• **Exercise instructions**
Below are the records; collect from them each line containing the string "Eternal".
>>>
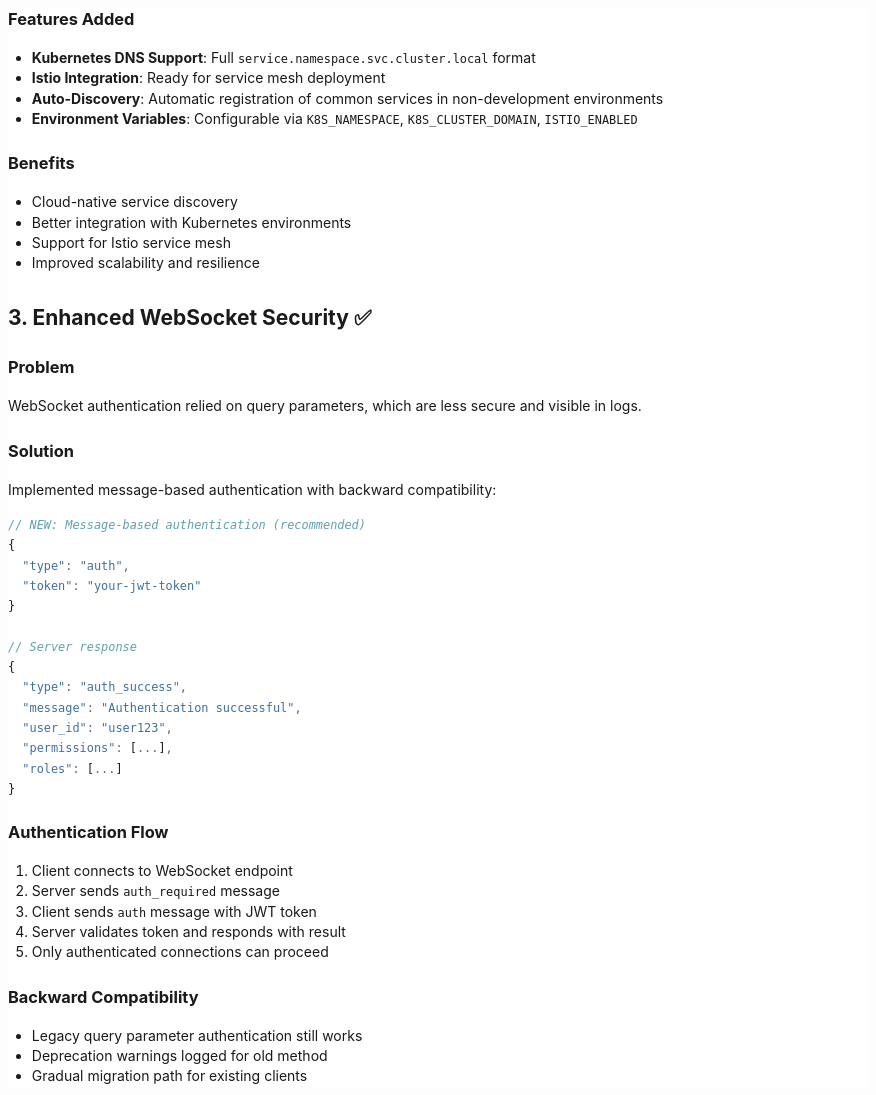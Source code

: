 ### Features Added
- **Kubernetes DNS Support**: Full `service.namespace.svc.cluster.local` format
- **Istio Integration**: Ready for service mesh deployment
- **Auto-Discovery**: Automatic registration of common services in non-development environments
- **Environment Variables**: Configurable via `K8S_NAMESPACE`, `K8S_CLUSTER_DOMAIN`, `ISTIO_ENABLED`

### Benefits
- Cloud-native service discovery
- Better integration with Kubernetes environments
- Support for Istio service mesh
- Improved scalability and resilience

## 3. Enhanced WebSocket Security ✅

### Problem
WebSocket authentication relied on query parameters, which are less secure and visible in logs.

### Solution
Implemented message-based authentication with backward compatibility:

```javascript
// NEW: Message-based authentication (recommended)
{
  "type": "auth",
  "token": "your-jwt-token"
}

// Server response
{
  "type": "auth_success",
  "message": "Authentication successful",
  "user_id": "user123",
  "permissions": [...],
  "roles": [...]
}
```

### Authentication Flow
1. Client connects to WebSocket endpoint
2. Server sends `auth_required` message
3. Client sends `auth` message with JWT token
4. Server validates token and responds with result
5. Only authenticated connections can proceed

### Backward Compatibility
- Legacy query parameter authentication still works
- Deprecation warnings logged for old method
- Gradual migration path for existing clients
<<<
>>>
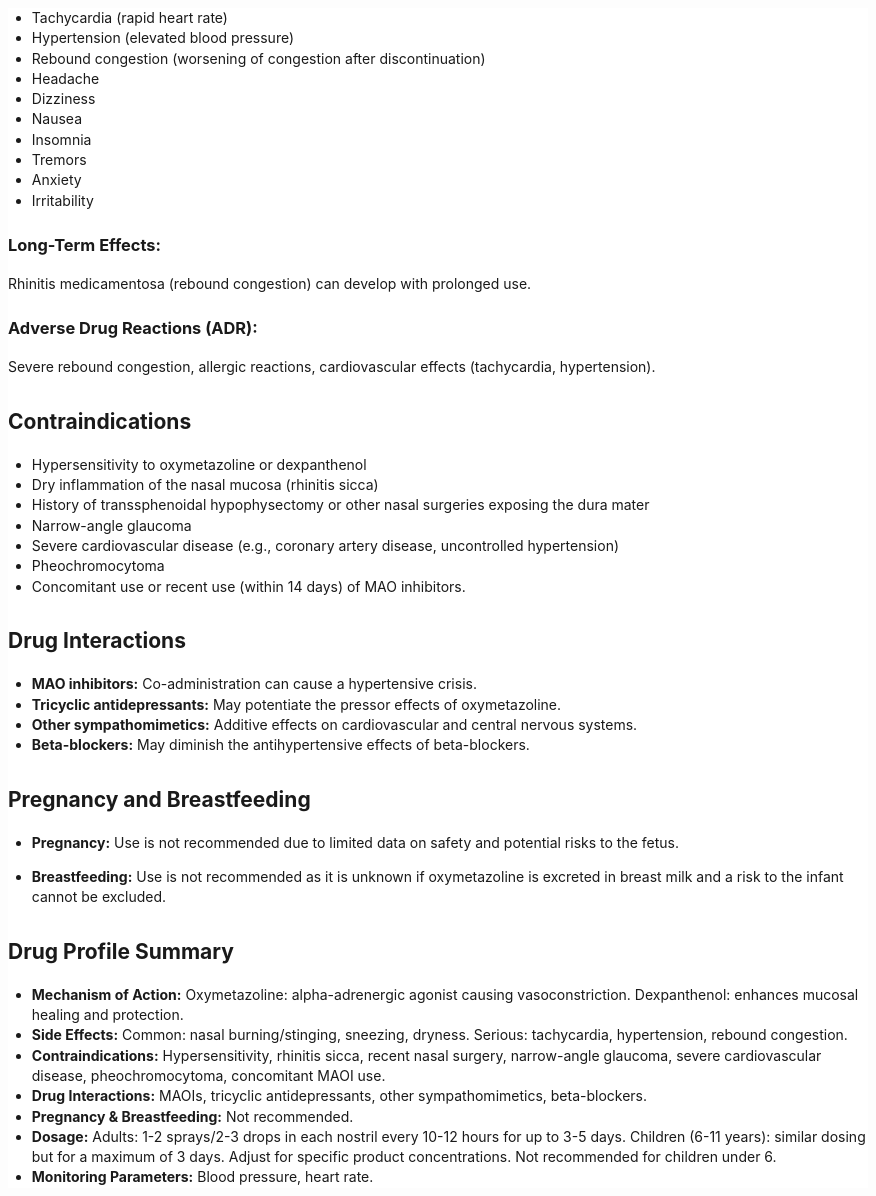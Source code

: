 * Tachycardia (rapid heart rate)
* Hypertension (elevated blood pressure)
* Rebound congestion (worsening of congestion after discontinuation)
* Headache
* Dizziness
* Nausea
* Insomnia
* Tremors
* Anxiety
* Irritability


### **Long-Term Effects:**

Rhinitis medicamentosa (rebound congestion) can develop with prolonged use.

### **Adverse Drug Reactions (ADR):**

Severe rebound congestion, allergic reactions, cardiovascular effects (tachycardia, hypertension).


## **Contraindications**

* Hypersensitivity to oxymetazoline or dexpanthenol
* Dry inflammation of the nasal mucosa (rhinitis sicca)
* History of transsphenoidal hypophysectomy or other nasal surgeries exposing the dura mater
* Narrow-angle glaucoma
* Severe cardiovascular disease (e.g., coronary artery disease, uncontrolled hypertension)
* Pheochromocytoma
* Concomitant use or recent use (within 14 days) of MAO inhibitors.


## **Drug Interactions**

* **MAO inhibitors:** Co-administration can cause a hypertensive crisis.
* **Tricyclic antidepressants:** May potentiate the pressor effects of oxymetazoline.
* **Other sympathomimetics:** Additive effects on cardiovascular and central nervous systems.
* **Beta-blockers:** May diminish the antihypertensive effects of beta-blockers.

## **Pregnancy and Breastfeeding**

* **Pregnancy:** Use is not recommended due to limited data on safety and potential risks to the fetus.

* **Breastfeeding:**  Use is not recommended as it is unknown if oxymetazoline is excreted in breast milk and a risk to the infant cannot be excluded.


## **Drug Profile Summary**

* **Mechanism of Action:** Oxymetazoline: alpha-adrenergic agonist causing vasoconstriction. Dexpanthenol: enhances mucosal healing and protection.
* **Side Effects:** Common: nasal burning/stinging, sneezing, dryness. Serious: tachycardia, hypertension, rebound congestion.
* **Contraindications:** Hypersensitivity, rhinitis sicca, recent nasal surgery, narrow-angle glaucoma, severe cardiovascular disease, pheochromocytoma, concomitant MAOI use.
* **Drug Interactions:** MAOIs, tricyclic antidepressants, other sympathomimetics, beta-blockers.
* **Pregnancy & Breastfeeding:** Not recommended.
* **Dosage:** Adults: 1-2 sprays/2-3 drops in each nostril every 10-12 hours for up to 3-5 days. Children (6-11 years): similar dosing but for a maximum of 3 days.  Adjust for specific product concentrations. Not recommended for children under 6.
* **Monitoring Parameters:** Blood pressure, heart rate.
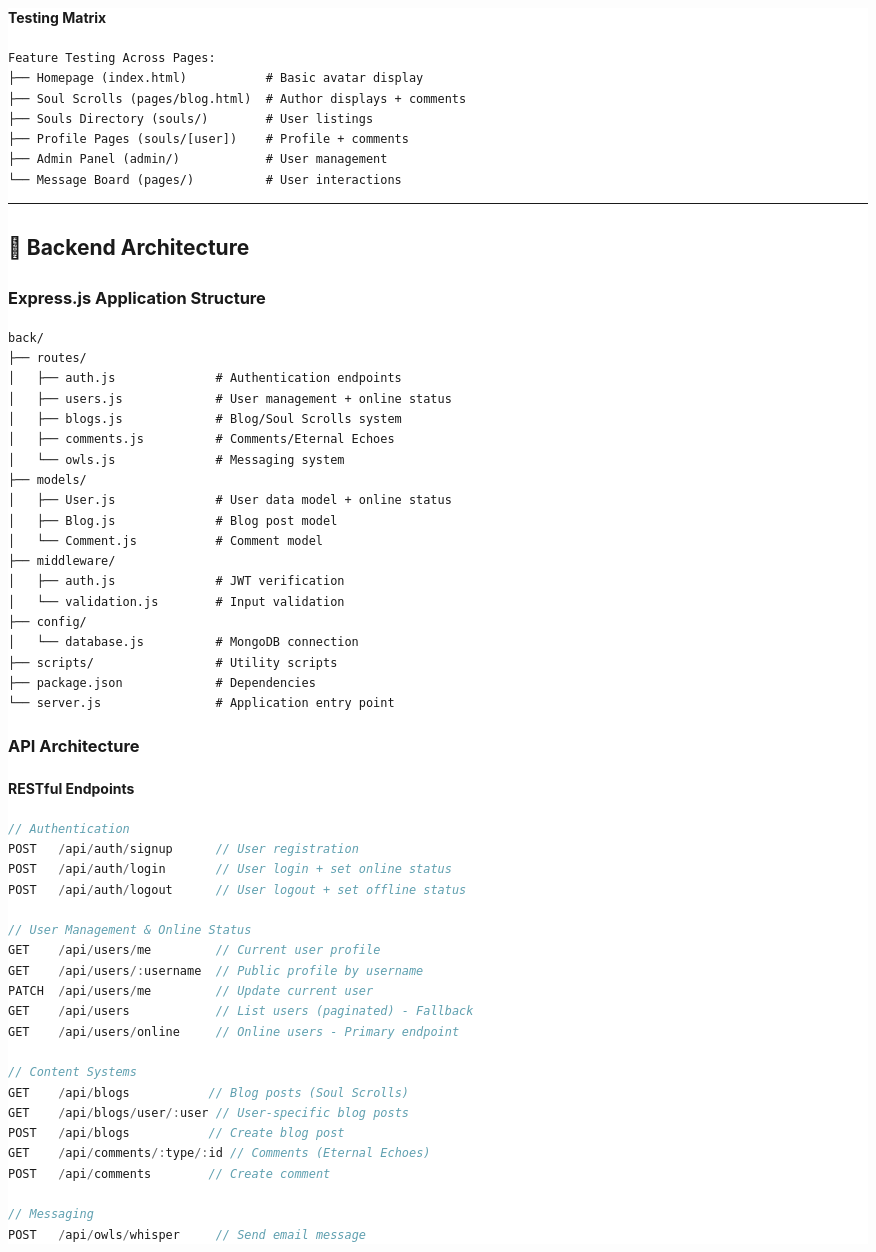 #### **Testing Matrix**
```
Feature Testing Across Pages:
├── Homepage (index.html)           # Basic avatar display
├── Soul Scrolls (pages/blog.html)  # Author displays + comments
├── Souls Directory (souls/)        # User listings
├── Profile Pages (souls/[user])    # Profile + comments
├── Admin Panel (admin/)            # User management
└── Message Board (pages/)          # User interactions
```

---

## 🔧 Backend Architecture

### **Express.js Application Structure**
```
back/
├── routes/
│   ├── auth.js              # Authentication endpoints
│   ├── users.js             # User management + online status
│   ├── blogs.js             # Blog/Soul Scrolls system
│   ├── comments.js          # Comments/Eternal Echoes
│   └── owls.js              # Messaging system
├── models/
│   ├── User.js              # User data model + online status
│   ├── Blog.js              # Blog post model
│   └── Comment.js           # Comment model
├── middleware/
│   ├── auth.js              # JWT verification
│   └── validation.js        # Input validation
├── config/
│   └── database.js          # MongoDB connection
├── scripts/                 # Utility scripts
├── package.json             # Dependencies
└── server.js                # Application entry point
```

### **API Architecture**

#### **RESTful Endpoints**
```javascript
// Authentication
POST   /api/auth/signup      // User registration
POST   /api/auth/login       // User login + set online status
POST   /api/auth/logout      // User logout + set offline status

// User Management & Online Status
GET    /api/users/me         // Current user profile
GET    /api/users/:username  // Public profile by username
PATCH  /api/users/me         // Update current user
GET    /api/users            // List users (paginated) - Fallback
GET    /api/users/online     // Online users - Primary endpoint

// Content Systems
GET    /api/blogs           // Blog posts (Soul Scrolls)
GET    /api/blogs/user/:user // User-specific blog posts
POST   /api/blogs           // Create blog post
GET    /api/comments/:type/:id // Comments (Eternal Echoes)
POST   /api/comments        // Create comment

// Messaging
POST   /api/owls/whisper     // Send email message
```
<<<
>>>
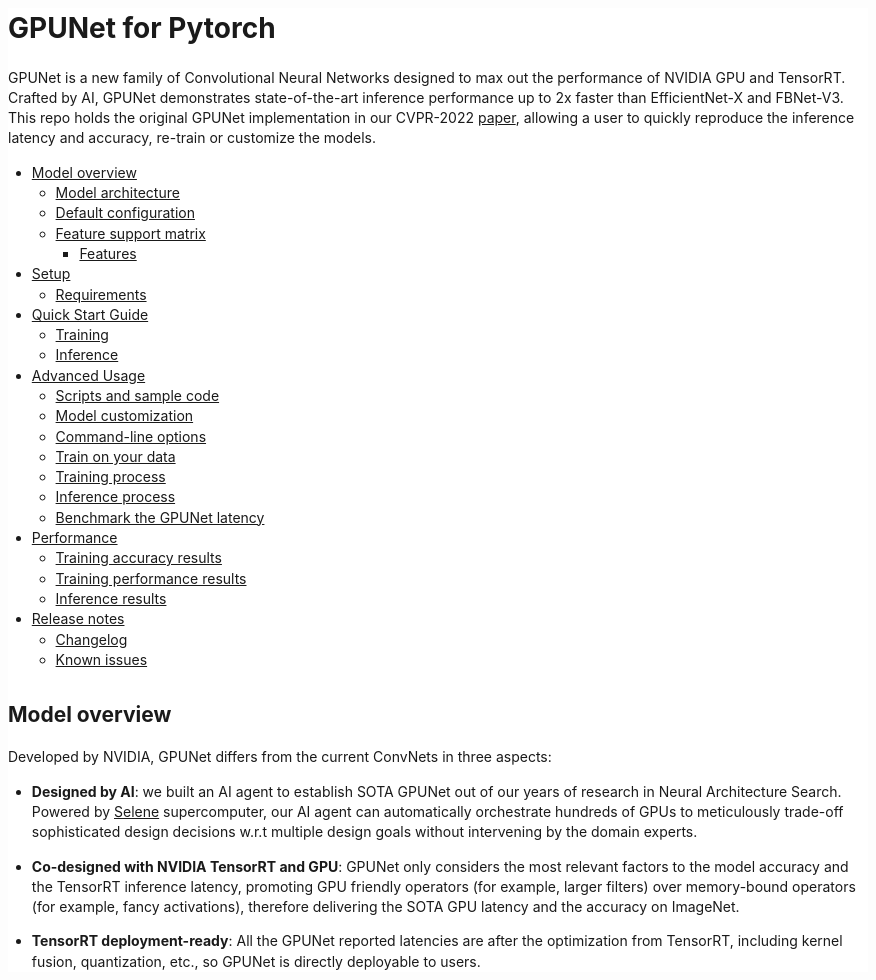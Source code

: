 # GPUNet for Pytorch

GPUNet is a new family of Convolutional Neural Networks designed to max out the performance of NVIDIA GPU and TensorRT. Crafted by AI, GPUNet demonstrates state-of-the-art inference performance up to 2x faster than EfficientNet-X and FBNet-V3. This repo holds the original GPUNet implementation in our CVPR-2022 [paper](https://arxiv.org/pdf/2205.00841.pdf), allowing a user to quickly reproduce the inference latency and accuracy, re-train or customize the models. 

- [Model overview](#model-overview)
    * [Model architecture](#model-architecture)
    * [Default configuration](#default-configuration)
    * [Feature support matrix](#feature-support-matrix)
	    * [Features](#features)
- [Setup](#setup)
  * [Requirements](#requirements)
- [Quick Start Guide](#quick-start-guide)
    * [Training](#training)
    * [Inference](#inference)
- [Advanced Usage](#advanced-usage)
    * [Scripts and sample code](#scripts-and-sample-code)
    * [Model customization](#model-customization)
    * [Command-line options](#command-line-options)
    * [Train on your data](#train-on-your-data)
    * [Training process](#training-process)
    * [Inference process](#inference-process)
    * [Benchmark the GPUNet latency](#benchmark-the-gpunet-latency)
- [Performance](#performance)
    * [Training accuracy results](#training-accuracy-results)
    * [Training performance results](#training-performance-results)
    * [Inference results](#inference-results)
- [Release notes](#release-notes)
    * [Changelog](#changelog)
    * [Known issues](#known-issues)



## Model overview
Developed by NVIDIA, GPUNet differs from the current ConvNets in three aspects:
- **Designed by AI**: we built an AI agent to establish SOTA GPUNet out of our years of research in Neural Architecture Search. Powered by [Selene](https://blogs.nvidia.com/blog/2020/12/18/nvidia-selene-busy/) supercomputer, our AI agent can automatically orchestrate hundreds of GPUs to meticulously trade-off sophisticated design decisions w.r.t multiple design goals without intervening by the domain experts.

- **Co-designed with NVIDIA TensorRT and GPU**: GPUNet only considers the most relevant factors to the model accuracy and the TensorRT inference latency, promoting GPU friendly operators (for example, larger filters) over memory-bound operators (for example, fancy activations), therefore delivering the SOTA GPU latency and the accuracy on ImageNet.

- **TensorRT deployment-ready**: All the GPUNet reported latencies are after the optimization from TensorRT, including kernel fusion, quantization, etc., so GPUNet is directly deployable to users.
<<<
• **Answer box**
│   ├── comments.js          # Comments/Eternal Echoes
GET    /api/comments/:type/:id // Comments (Eternal Echoes)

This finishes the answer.